Leadership Shortcomings Cause Business Transformation Failures More Often Than Poor Technology Performance

While most large companies are currently engaged in a business transformation initiative, study after study reveals that more than 70 percent ends in failure. It may be tempting to blame immature cloud technologies or unwilling rank and file staff; however, the real cause of this failure likely lies in the leadership suite.

According to Amy Phillips of Symphonic, business transformation failures often come down to poor goal setting, an incorrect assessment of the role that people play in major change management activities, and a simple inability to adjust to changes in the business landscape after a transformation is launched. All of these factors, of course, can be traced to one common culprit: an inability -- or unwillingness -- to communicate.

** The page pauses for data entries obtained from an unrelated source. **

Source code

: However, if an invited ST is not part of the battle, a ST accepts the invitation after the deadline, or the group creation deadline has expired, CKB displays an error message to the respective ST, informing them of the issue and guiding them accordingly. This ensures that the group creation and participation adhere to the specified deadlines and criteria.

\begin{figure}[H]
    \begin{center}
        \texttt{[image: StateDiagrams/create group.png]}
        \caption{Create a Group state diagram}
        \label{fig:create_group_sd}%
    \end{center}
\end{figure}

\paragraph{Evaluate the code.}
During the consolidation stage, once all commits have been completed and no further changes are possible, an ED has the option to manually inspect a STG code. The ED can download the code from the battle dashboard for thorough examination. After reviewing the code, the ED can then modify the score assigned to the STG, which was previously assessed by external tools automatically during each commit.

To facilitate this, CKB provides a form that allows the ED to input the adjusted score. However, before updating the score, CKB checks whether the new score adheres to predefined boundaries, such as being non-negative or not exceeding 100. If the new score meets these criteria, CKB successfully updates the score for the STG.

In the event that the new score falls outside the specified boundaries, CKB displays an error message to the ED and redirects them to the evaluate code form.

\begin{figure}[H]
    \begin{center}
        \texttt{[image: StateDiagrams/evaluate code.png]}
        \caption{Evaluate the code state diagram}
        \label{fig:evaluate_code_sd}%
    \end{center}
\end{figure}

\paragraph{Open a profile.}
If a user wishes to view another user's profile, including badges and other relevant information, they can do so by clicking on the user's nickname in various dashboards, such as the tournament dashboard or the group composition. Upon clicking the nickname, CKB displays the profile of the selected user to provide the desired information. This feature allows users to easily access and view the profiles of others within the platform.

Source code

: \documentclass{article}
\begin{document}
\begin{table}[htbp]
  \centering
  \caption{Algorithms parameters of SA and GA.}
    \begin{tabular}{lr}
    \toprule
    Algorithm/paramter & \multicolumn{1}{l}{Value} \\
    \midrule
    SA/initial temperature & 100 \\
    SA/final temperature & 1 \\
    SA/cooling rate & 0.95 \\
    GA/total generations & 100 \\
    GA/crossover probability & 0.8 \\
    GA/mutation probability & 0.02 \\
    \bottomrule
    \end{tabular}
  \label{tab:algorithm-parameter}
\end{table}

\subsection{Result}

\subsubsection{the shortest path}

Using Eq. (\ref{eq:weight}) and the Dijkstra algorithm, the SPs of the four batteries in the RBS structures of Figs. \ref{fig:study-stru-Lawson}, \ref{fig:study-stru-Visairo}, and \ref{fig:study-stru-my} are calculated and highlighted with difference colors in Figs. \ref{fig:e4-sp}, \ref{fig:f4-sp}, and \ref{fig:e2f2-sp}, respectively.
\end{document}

"Successful transformations require getting the right people in the room from the start and reaching agreement on what outcome the initiative will generate for the business," says Phillips.

"Beyond opening the lines of communication between key people throughout the organization, it is also important for leadership and the technology executives to establish the key performance indicators (KPIs) and metrics where success or improvement can be demonstrated."

Establishing Strategic KPIs

This last point is key. Goal setting without clear KPIs based on the metrics that really matter to achieving a desired future state is an all too common phenomenon in business transformation planning. The disconnect between the variables that are measured and the results that are sought by business leaders are often the result of stovepipe thinking in which different groups track tactical performance rather than progress toward a strategic objective.

Agreement on the metrics that matter enables business leaders to appropriately prioritize which parts of the business undergo transformation. Without a true understanding of the "new" business objectives that are then communicated in the form of clear priorities from leadership, siloed organizational departments cannot constructively contribute to a transformation initiative.

"Leaders often fail to think through how a transformation initiative will affect employees and customers. Change management is often an afterthought. But employees need to understand why transformation is taking place and how it will alter the way they do their work," Phillips explains. "If business leaders don't bring their employees along...then the end result will be a bad product."

The key is to design, develop and execute a disciplined multidisciplinary leadership framework that brings together key executives to align critical functions through the complicated migration process to the desired future state. The framework has to be strong enough to withstand the pressure and resistance that always accompanies major change, but also flexible enough to adjust to changing realities in the marketplace.

"That is the approach that Symphonic delivers in a series of workshop engagements with organizations that are committed to successful business transformation journeys," says Phillips.